Assignment: Write out exactly the lines below that run from the one containing "spring.datasource.username=postgres" through the one containing "jwt.expiration.ms=86400000 # 24 horas", both included, with no other lines.

Collected data:
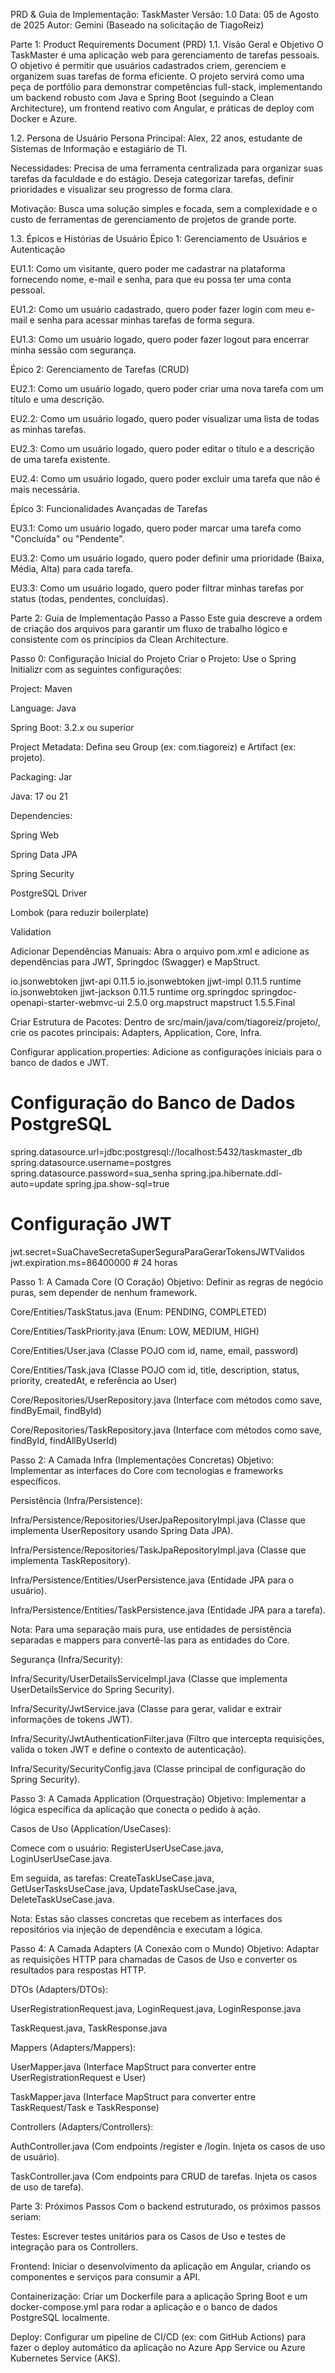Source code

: PRD & Guia de Implementação: TaskMaster
Versão: 1.0
Data: 05 de Agosto de 2025
Autor: Gemini (Baseado na solicitação de TiagoReiz)

Parte 1: Product Requirements Document (PRD)
1.1. Visão Geral e Objetivo
O TaskMaster é uma aplicação web para gerenciamento de tarefas pessoais. O objetivo é permitir que usuários cadastrados criem, gerenciem e organizem suas tarefas de forma eficiente. O projeto servirá como uma peça de portfólio para demonstrar competências full-stack, implementando um backend robusto com Java e Spring Boot (seguindo a Clean Architecture), um frontend reativo com Angular, e práticas de deploy com Docker e Azure.

1.2. Persona de Usuário
Persona Principal: Alex, 22 anos, estudante de Sistemas de Informação e estagiário de TI.

Necessidades: Precisa de uma ferramenta centralizada para organizar suas tarefas da faculdade e do estágio. Deseja categorizar tarefas, definir prioridades e visualizar seu progresso de forma clara.

Motivação: Busca uma solução simples e focada, sem a complexidade e o custo de ferramentas de gerenciamento de projetos de grande porte.

1.3. Épicos e Histórias de Usuário
Épico 1: Gerenciamento de Usuários e Autenticação

EU1.1: Como um visitante, quero poder me cadastrar na plataforma fornecendo nome, e-mail e senha, para que eu possa ter uma conta pessoal.

EU1.2: Como um usuário cadastrado, quero poder fazer login com meu e-mail e senha para acessar minhas tarefas de forma segura.

EU1.3: Como um usuário logado, quero poder fazer logout para encerrar minha sessão com segurança.

Épico 2: Gerenciamento de Tarefas (CRUD)

EU2.1: Como um usuário logado, quero poder criar uma nova tarefa com um título e uma descrição.

EU2.2: Como um usuário logado, quero poder visualizar uma lista de todas as minhas tarefas.

EU2.3: Como um usuário logado, quero poder editar o título e a descrição de uma tarefa existente.

EU2.4: Como um usuário logado, quero poder excluir uma tarefa que não é mais necessária.

Épico 3: Funcionalidades Avançadas de Tarefas

EU3.1: Como um usuário logado, quero poder marcar uma tarefa como "Concluída" ou "Pendente".

EU3.2: Como um usuário logado, quero poder definir uma prioridade (Baixa, Média, Alta) para cada tarefa.

EU3.3: Como um usuário logado, quero poder filtrar minhas tarefas por status (todas, pendentes, concluídas).

Parte 2: Guia de Implementação Passo a Passo
Este guia descreve a ordem de criação dos arquivos para garantir um fluxo de trabalho lógico e consistente com os princípios da Clean Architecture.

Passo 0: Configuração Inicial do Projeto
Criar o Projeto: Use o Spring Initializr com as seguintes configurações:

Project: Maven

Language: Java

Spring Boot: 3.2.x ou superior

Project Metadata: Defina seu Group (ex: com.tiagoreiz) e Artifact (ex: projeto).

Packaging: Jar

Java: 17 ou 21

Dependencies:

Spring Web

Spring Data JPA

Spring Security

PostgreSQL Driver

Lombok (para reduzir boilerplate)

Validation

Adicionar Dependências Manuais: Abra o arquivo pom.xml e adicione as dependências para JWT, Springdoc (Swagger) e MapStruct.

<!-- Para JWT -->
<dependency>
    <groupId>io.jsonwebtoken</groupId>
    <artifactId>jjwt-api</artifactId>
    <version>0.11.5</version>
</dependency>
<dependency>
    <groupId>io.jsonwebtoken</groupId>
    <artifactId>jjwt-impl</artifactId>
    <version>0.11.5</version>
    <scope>runtime</scope>
</dependency>
<dependency>
    <groupId>io.jsonwebtoken</groupId>
    <artifactId>jjwt-jackson</artifactId>
    <version>0.11.5</version>
    <scope>runtime</scope>
</dependency>

<!-- Para Documentação (Swagger) -->
<dependency>
    <groupId>org.springdoc</groupId>
    <artifactId>springdoc-openapi-starter-webmvc-ui</artifactId>
    <version>2.5.0</version>
</dependency>

<!-- Para Mappers -->
<dependency>
    <groupId>org.mapstruct</groupId>
    <artifactId>mapstruct</artifactId>
    <version>1.5.5.Final</version>
</dependency>
<!-- Não se esqueça do plugin do mapstruct na seção <build> do pom.xml -->

Criar Estrutura de Pacotes: Dentro de src/main/java/com/tiagoreiz/projeto/, crie os pacotes principais: Adapters, Application, Core, Infra.

Configurar application.properties: Adicione as configurações iniciais para o banco de dados e JWT.

# Configuração do Banco de Dados PostgreSQL
spring.datasource.url=jdbc:postgresql://localhost:5432/taskmaster_db
spring.datasource.username=postgres
spring.datasource.password=sua_senha
spring.jpa.hibernate.ddl-auto=update
spring.jpa.show-sql=true

# Configuração JWT
jwt.secret=SuaChaveSecretaSuperSeguraParaGerarTokensJWTValidos
jwt.expiration.ms=86400000 # 24 horas

Passo 1: A Camada Core (O Coração)
Objetivo: Definir as regras de negócio puras, sem depender de nenhum framework.

Core/Entities/TaskStatus.java (Enum: PENDING, COMPLETED)

Core/Entities/TaskPriority.java (Enum: LOW, MEDIUM, HIGH)

Core/Entities/User.java (Classe POJO com id, name, email, password)

Core/Entities/Task.java (Classe POJO com id, title, description, status, priority, createdAt, e referência ao User)

Core/Repositories/UserRepository.java (Interface com métodos como save, findByEmail, findById)

Core/Repositories/TaskRepository.java (Interface com métodos como save, findById, findAllByUserId)

Passo 2: A Camada Infra (Implementações Concretas)
Objetivo: Implementar as interfaces do Core com tecnologias e frameworks específicos.

Persistência (Infra/Persistence):

Infra/Persistence/Repositories/UserJpaRepositoryImpl.java (Classe que implementa UserRepository usando Spring Data JPA).

Infra/Persistence/Repositories/TaskJpaRepositoryImpl.java (Classe que implementa TaskRepository).

Infra/Persistence/Entities/UserPersistence.java (Entidade JPA para o usuário).

Infra/Persistence/Entities/TaskPersistence.java (Entidade JPA para a tarefa).

Nota: Para uma separação mais pura, use entidades de persistência separadas e mappers para convertê-las para as entidades do Core.

Segurança (Infra/Security):

Infra/Security/UserDetailsServiceImpl.java (Classe que implementa UserDetailsService do Spring Security).

Infra/Security/JwtService.java (Classe para gerar, validar e extrair informações de tokens JWT).

Infra/Security/JwtAuthenticationFilter.java (Filtro que intercepta requisições, valida o token JWT e define o contexto de autenticação).

Infra/Security/SecurityConfig.java (Classe principal de configuração do Spring Security).

Passo 3: A Camada Application (Orquestração)
Objetivo: Implementar a lógica específica da aplicação que conecta o pedido à ação.

Casos de Uso (Application/UseCases):

Comece com o usuário: RegisterUserUseCase.java, LoginUserUseCase.java.

Em seguida, as tarefas: CreateTaskUseCase.java, GetUserTasksUseCase.java, UpdateTaskUseCase.java, DeleteTaskUseCase.java.

Nota: Estas são classes concretas que recebem as interfaces dos repositórios via injeção de dependência e executam a lógica.

Passo 4: A Camada Adapters (A Conexão com o Mundo)
Objetivo: Adaptar as requisições HTTP para chamadas de Casos de Uso e converter os resultados para respostas HTTP.

DTOs (Adapters/DTOs):

UserRegistrationRequest.java, LoginRequest.java, LoginResponse.java

TaskRequest.java, TaskResponse.java

Mappers (Adapters/Mappers):

UserMapper.java (Interface MapStruct para converter entre UserRegistrationRequest e User)

TaskMapper.java (Interface MapStruct para converter entre TaskRequest/Task e TaskResponse)

Controllers (Adapters/Controllers):

AuthController.java (Com endpoints /register e /login. Injeta os casos de uso de usuário).

TaskController.java (Com endpoints para CRUD de tarefas. Injeta os casos de uso de tarefa).

Parte 3: Próximos Passos
Com o backend estruturado, os próximos passos seriam:

Testes: Escrever testes unitários para os Casos de Uso e testes de integração para os Controllers.

Frontend: Iniciar o desenvolvimento da aplicação em Angular, criando os componentes e serviços para consumir a API.

Containerização: Criar um Dockerfile para a aplicação Spring Boot e um docker-compose.yml para rodar a aplicação e o banco de dados PostgreSQL localmente.

Deploy: Configurar um pipeline de CI/CD (ex: com GitHub Actions) para fazer o deploy automático da aplicação no Azure App Service ou Azure Kubernetes Service (AKS).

Exercise result:
spring.datasource.username=postgres
spring.datasource.password=sua_senha
spring.jpa.hibernate.ddl-auto=update
spring.jpa.show-sql=true

# Configuração JWT
jwt.secret=SuaChaveSecretaSuperSeguraParaGerarTokensJWTValidos
jwt.expiration.ms=86400000 # 24 horas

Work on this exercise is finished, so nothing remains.